═══ Given data
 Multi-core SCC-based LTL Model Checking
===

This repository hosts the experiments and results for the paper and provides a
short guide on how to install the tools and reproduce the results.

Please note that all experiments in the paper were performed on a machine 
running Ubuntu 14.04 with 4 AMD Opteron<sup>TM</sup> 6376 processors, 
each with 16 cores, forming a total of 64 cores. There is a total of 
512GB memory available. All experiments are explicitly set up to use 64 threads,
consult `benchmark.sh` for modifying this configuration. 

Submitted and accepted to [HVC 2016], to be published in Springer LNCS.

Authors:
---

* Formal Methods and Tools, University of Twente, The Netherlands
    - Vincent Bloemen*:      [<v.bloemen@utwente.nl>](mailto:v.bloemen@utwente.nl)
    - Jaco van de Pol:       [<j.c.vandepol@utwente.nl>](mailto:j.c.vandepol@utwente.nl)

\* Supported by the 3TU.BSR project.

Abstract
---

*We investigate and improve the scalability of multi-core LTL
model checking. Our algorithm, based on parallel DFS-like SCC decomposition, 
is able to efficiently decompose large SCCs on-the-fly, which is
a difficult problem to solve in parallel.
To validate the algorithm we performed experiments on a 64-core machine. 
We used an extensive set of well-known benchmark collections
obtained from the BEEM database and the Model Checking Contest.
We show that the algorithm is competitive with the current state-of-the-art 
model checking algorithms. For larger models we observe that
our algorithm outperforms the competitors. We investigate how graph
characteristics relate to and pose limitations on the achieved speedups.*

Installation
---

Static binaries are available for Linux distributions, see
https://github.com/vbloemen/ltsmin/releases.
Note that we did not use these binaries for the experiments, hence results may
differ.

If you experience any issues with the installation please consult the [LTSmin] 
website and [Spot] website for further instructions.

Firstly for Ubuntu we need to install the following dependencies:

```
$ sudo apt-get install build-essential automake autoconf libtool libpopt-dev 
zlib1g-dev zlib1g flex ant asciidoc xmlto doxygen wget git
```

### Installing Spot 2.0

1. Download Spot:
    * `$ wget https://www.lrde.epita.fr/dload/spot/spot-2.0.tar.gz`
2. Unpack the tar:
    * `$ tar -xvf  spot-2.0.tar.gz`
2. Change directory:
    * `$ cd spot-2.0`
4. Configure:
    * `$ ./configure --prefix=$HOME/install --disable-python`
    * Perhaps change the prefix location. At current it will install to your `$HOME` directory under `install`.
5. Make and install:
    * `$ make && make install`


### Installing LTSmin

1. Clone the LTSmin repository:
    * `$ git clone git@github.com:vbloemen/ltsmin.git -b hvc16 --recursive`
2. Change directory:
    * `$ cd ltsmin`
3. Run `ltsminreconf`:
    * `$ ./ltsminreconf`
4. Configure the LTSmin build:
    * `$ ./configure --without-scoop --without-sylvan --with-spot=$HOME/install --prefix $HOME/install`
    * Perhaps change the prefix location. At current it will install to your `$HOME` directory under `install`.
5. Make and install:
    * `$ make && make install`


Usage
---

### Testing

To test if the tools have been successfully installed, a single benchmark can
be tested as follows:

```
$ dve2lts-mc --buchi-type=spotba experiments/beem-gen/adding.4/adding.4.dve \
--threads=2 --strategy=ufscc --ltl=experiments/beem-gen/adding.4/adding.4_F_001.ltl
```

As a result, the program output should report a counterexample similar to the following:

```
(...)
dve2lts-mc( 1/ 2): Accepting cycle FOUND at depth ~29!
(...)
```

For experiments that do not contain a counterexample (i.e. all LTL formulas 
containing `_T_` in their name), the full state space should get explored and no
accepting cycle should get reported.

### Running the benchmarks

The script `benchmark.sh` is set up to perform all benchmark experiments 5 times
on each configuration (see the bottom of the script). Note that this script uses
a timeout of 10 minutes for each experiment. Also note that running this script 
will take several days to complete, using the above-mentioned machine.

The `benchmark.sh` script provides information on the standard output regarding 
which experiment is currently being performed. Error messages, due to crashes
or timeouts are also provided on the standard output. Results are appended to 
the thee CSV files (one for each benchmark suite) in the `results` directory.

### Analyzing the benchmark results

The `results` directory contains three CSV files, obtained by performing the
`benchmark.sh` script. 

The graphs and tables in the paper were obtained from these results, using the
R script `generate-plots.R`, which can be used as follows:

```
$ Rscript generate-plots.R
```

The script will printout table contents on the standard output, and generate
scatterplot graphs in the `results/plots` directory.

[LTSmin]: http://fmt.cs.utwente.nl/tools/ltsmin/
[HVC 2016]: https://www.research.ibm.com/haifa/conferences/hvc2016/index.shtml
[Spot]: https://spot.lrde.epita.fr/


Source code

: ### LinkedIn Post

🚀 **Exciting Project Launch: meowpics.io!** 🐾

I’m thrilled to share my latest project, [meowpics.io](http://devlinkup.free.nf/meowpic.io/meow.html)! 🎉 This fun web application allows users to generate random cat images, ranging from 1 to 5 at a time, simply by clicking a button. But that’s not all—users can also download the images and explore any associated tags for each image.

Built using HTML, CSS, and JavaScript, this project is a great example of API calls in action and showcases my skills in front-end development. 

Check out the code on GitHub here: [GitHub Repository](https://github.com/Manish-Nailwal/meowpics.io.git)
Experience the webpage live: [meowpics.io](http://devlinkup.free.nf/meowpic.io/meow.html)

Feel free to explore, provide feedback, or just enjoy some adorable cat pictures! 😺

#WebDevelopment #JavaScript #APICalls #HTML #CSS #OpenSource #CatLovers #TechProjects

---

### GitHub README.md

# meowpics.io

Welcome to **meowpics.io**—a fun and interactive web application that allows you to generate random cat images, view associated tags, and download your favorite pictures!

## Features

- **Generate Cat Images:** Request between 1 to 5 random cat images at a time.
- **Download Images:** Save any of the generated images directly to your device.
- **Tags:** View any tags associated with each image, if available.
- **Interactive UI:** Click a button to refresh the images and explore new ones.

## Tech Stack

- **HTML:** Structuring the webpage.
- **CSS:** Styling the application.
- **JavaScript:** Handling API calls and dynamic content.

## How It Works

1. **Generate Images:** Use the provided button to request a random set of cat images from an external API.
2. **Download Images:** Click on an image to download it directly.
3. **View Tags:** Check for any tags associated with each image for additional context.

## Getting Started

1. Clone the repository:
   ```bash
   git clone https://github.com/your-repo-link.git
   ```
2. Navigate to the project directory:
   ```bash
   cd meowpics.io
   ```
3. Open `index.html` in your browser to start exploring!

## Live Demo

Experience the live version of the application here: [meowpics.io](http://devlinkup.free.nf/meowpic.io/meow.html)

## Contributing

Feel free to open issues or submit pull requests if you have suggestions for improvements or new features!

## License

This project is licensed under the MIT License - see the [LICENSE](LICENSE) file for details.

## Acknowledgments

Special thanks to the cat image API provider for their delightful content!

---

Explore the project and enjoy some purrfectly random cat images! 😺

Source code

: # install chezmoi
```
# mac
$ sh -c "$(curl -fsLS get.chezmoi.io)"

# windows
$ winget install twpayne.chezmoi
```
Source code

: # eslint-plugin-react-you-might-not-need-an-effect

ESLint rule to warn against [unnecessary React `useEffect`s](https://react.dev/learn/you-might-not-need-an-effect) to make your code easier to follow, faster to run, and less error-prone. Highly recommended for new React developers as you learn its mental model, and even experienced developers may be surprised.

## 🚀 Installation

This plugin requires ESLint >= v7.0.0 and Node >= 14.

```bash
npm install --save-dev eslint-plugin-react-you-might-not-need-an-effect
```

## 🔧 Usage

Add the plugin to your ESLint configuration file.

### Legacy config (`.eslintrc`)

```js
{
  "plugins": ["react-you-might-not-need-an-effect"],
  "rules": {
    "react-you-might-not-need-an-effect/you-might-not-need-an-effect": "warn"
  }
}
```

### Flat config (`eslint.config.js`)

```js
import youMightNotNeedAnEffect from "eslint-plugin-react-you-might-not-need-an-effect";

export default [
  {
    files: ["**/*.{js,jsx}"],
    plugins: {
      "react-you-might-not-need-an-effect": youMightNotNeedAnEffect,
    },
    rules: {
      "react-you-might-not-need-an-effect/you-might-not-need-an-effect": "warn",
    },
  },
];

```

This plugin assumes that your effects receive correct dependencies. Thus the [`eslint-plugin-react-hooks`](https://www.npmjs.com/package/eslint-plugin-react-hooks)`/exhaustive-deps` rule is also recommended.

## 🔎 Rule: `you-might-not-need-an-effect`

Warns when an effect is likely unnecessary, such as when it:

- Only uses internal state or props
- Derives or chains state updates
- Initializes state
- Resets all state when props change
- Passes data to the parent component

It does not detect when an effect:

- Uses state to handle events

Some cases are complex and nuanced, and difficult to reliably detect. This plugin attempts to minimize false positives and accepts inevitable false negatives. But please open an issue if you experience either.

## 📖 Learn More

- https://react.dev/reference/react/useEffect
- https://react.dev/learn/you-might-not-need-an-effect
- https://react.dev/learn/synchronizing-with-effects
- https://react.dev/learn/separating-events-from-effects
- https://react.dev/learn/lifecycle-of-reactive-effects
══════
-- Goal of the exercise --
Everything from the line containing "--without-scoop --without-sylvan --with-spot=$HOME/install" through the line containing "### Testing" in the material above should be retyped exactly, both ends included, and nothing more.

-- Result of this task --
    * `$ ./configure --without-scoop --without-sylvan --with-spot=$HOME/install --prefix $HOME/install`
    * Perhaps change the prefix location. At current it will install to your `$HOME` directory under `install`.
5. Make and install:
    * `$ make && make install`


Usage
---

### Testing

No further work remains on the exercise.